Danach trafen ungefähr ein dutzend Teenager ein, denen Elisa jedoch keine Beachtung schenkte. Ihre Aufmerksamkeit galt nur dem Meer. Das Gewässer faszinierte sie auf eine befremdliche Art und Weise. Wie hypnotisiert schaute sie auf sie seichten Wellen. Es war wieder diese Sehnsucht, die sie schon einige Male davor gespürt hatte. Doch diesmal war sie unglaublich stark, als würde eine unsichtbare Hand nach ihr greifen und sie mit sich zerren wollen. 
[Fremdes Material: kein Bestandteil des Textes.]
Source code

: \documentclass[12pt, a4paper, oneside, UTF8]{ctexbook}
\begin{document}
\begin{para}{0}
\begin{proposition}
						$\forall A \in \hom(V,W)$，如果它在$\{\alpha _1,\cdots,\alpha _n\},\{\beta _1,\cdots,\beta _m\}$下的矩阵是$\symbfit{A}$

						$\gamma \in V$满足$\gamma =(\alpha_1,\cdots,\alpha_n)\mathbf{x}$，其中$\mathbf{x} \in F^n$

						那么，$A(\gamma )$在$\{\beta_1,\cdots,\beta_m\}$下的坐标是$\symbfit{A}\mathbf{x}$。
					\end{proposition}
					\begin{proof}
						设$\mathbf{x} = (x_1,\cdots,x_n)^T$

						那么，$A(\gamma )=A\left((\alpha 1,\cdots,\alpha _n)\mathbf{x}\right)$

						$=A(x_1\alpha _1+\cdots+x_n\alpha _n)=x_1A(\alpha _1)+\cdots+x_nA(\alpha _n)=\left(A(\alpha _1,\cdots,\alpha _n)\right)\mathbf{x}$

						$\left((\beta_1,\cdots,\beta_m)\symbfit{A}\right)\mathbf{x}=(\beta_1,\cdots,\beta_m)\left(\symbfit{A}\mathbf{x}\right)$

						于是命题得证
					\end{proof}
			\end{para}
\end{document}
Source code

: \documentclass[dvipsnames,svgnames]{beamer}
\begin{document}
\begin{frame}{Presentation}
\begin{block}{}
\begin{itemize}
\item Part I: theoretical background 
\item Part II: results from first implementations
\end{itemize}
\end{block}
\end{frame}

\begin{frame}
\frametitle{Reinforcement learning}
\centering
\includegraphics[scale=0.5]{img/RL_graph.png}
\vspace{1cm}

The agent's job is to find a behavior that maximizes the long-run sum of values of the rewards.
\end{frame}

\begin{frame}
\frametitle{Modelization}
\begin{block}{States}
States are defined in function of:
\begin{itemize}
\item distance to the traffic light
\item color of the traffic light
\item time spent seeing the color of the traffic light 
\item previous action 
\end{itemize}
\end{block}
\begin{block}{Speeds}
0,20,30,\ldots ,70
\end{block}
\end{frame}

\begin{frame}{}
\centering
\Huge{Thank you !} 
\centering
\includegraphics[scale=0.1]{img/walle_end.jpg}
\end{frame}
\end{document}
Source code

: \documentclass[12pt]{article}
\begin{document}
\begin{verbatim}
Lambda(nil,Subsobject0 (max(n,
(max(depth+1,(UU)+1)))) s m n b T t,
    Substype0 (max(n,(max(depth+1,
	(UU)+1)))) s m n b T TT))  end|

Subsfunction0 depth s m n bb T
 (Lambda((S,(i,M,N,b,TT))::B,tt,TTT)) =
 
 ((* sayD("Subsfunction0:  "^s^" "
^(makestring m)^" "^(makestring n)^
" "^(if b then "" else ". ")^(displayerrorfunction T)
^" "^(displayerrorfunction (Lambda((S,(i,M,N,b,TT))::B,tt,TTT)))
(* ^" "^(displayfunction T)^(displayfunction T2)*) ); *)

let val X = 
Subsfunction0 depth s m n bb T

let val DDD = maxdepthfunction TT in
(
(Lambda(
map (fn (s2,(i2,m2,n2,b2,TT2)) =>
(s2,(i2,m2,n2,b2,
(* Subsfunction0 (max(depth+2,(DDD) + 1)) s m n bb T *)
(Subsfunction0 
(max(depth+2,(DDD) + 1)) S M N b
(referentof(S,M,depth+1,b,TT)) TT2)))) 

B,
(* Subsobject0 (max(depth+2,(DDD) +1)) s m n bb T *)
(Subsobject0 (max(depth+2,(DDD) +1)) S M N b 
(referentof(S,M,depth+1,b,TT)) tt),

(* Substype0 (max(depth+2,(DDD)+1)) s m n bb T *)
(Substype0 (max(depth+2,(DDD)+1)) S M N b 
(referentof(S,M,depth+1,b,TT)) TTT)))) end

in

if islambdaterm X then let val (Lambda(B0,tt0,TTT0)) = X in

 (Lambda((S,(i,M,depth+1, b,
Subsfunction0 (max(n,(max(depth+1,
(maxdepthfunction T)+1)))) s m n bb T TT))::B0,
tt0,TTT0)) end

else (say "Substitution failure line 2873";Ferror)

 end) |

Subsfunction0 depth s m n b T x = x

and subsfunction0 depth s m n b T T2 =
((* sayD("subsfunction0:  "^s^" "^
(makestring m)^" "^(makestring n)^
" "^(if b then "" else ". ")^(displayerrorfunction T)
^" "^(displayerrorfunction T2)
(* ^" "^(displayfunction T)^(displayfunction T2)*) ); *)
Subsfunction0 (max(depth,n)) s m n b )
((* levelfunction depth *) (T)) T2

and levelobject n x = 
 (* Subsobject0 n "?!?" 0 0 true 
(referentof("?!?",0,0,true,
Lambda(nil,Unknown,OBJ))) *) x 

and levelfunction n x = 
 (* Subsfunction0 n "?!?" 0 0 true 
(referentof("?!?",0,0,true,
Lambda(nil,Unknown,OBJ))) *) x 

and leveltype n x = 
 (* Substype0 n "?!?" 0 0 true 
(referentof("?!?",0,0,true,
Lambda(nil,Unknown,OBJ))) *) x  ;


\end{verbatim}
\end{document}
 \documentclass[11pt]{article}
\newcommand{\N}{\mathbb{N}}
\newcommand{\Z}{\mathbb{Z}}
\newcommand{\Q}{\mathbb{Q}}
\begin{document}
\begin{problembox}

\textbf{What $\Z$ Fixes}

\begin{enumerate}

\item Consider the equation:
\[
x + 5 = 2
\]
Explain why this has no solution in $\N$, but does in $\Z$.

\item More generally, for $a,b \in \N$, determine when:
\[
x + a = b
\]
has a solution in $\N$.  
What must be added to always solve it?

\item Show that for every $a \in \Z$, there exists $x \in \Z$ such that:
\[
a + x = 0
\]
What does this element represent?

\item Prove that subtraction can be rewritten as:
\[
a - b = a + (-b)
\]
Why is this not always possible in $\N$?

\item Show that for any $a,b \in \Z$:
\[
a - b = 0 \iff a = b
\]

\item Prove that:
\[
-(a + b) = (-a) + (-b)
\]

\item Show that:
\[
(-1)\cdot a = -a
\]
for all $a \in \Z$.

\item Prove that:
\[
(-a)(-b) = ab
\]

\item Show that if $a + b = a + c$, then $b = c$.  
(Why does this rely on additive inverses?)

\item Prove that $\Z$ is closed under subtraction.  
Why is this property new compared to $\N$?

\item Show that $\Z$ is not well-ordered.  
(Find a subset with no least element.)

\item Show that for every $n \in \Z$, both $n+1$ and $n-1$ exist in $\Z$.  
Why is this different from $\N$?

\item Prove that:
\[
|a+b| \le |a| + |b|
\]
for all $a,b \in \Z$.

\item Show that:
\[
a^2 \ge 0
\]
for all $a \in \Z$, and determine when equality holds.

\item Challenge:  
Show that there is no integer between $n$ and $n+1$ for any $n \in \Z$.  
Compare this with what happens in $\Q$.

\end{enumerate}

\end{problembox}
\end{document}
"Wer bist du?", fragte die Frau wieder, die wahrscheinlich die Betreuerin war, einen jungen ihres Alters und riss Elisa aus dem Bann des Meeres. "Daniel Niedermayer", erwiderte er. "Daniel, du bist zu spät!", mahnte die Frau ihn. 

Warum hörte Elisa ihnen überhaupt zu? Es war nichts weiter als ein lächerliches Gespräch! Aber dennoch lenkte der Junge ihre Aufmerksamkeit auf sich. Elisa hoffte inständig das er nicht bemerkte, wie sie ihn anstarrte.

"Ich bin nicht zu spät. Das hier ist ein Umweltprojekt und keine Schule. Aber wenn sie keine kleinen Helferlein brauchen, kann ich auch wieder gehen!", stellte er klar. Die Frau war sichtlich überfordert mit seiner Antwort, also hackte sie ihn einfach nur auf ihrer Liste ab. 

Daniel drehte sich plötzlich zu ihr um. "Denkst du ich merke nicht, das du mich die ganze Zeit anstarrst?".  Ihr Blick haftete immer noch an ihm. Wie sollte sie aus dieser Situation herauskommen? Dabei lag die Rettung direkt vor ihrer Nase. 

"Auf deinem Shirt klebt Kaugummi.", entgegnete Elisa. "Scheiße! Sorry wegen meinem ersten miesen Eindruck.", Daniel schüttelte ihre Hand," Ich bin Daniel. Schön dich zu Treffen!" Der Rotschopf lächelte sie an. Seine grünen Augen leuchteten, als hätte er grad seine Seelenverwandte gefunden. Aber das waren sie sicher nicht! Er war laut, selbstbewusst und frech. Sie gehorsam, leise und brav! "Ich bin Elisa. Schön dich kennenzulernen", sie schüttelte seine Hand ebenfalls.

Allerdings wusste Elisa nicht, welche drastischen Veränderungen sie diesen Tag erleben würde. Schon bald würde sie nicht mehr das kleine unreife Mädchen sein!